The rand was at 10.6210 to the dollar at 1517 GMT, 0.2 percent firmer than Monday's New York close as disappointing U.S. data limited gains in the dollar. Earlier on Monday, the rand fell to 10.7360, its weakest level since November 2008.

South Africa's Reserve Bank is due to release December foreign exchange reserves data on Wednesday and the rand could suffer if the data disappoints.

Economists polled by Reuters forecast a decline in net gold and foreign exchange reserves to $45.33 billion in December, from $45.43 billion in November, while they expect gross reserves to fall to $49.093 billion from $49.348 billion.

"If it's quite a way away from the previous release ... if there's any surprise from that I suspect we could see some movement across the local currency," said one trader.

Despite the rand's muted reaction to the announcement in December that the U.S. Federal Reserve would begin tapering its bond purchases this month, it could still be vulnerable in the coming months, analysts at Absa Capital wrote in a quarterly economic outlook published on Tuesday.

Emerging market economies like South Africa have benefited from the Fed's quantitative easing programme but a reduction in the central bank's stimulus could reduce the appeal of these countries to foreign portfolio investors. South Africa's sizeable fiscal and current account deficits have also added to the pressure.

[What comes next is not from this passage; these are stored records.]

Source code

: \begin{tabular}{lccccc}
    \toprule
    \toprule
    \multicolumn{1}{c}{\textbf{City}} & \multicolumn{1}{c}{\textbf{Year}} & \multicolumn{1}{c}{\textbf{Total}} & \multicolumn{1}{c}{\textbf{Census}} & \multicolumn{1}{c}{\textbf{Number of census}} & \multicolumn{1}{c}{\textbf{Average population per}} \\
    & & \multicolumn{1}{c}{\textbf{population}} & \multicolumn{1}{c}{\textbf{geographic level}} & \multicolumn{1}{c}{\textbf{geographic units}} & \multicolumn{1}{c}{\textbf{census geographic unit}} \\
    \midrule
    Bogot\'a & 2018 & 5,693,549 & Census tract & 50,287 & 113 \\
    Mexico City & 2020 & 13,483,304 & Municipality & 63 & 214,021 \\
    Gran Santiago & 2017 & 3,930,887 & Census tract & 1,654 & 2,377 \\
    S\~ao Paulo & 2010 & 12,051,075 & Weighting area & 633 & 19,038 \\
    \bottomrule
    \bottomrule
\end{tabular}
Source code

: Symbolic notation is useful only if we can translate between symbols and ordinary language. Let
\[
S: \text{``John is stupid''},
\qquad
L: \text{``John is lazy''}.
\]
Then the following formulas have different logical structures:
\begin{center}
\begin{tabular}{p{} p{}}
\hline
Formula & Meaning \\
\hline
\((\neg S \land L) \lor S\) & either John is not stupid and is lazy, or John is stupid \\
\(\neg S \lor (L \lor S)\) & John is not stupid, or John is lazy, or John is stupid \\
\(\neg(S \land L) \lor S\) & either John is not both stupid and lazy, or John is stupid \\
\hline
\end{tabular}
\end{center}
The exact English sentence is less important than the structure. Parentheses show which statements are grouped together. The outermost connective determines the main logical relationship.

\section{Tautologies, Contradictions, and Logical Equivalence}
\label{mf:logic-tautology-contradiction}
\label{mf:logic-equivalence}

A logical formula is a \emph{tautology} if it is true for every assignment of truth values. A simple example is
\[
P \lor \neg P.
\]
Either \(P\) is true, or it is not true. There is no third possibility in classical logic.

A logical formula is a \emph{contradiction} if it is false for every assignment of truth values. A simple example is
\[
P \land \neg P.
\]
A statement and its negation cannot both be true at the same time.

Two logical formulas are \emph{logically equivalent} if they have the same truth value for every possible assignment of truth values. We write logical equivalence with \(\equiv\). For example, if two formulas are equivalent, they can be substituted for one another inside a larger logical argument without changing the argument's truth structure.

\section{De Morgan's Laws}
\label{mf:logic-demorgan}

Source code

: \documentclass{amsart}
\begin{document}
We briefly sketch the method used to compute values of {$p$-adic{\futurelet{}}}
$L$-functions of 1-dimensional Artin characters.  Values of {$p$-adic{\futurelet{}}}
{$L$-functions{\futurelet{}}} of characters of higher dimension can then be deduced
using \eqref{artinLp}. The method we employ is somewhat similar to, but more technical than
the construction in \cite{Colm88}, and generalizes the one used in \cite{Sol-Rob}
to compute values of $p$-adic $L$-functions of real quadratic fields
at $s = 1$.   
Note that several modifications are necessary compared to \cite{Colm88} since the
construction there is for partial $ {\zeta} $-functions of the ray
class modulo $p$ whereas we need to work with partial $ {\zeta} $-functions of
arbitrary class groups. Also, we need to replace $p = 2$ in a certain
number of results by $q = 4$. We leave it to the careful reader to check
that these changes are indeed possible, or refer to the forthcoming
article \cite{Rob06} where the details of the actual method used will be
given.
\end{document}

"The rand reacted calmly to the introduction of the taper, showing that the idea of the taper at least was priced in," Absa Capital said.

"However, a looming era of tighter liquidity and higher interest rates could still undermine capital inflows to South Africa, leaving the rand biased to weakness."

Moody's said on Monday that South Africa's rating was likely to remain in the Baa range for the foreseeable future, citing constraints such as high unemployment, income inequality and low educational attainment.

"If inadequately addressed, these could threaten longer-term economic and political stability," the ratings agency said in a credit opinion.

Government bonds were firmer on Tuesday, with the yield on the 2026 issue falling 6 basis points to 8.235 percent, while that on the 2015 paper was down 4 basis points at 6.19 percent.